_YOUR GOAL_
What you return should be each line of the data containing the string "vecchio".

_SUPPLIED MATERIAL_
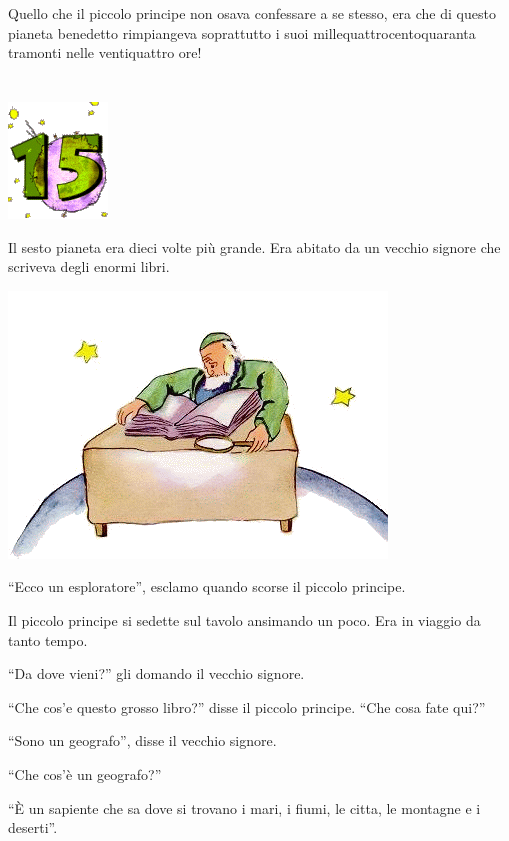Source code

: \documentclass[11pt]{scrbook}
\begin{document}
Quello che il piccolo principe non osava confessare a se stesso, era che
di questo pianeta benedetto rimpiangeva soprattutto i suoi
millequattrocentoquaranta tramonti nelle ventiquattro ore!

\chapter{}
\begin{center}
\includegraphics{./img/chapter15.png}
\end{center}

Il sesto pianeta era dieci volte più grande. Era abitato da un vecchio
signore che scriveva degli enormi libri.

\begin{center}
\includegraphics{./img/15a.png}
\end{center}

``Ecco un esploratore'', esclamo quando scorse il piccolo principe.

Il piccolo principe si sedette sul tavolo ansimando un poco. Era in
viaggio da tanto tempo.

``Da dove vieni?'' gli domando il vecchio signore.

``Che cos'e questo grosso libro?'' disse il piccolo principe. ``Che cosa
fate qui?''

``Sono un geografo'', disse il vecchio signore.

``Che cos'è un geografo?''

``È un sapiente che sa dove si trovano i mari, i fiumi, le citta, le
montagne e i deserti''.
\end{document}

_THE COMPLETED TASK_
Il sesto pianeta era dieci volte più grande. Era abitato da un vecchio
``Da dove vieni?'' gli domando il vecchio signore.
``Sono un geografo'', disse il vecchio signore.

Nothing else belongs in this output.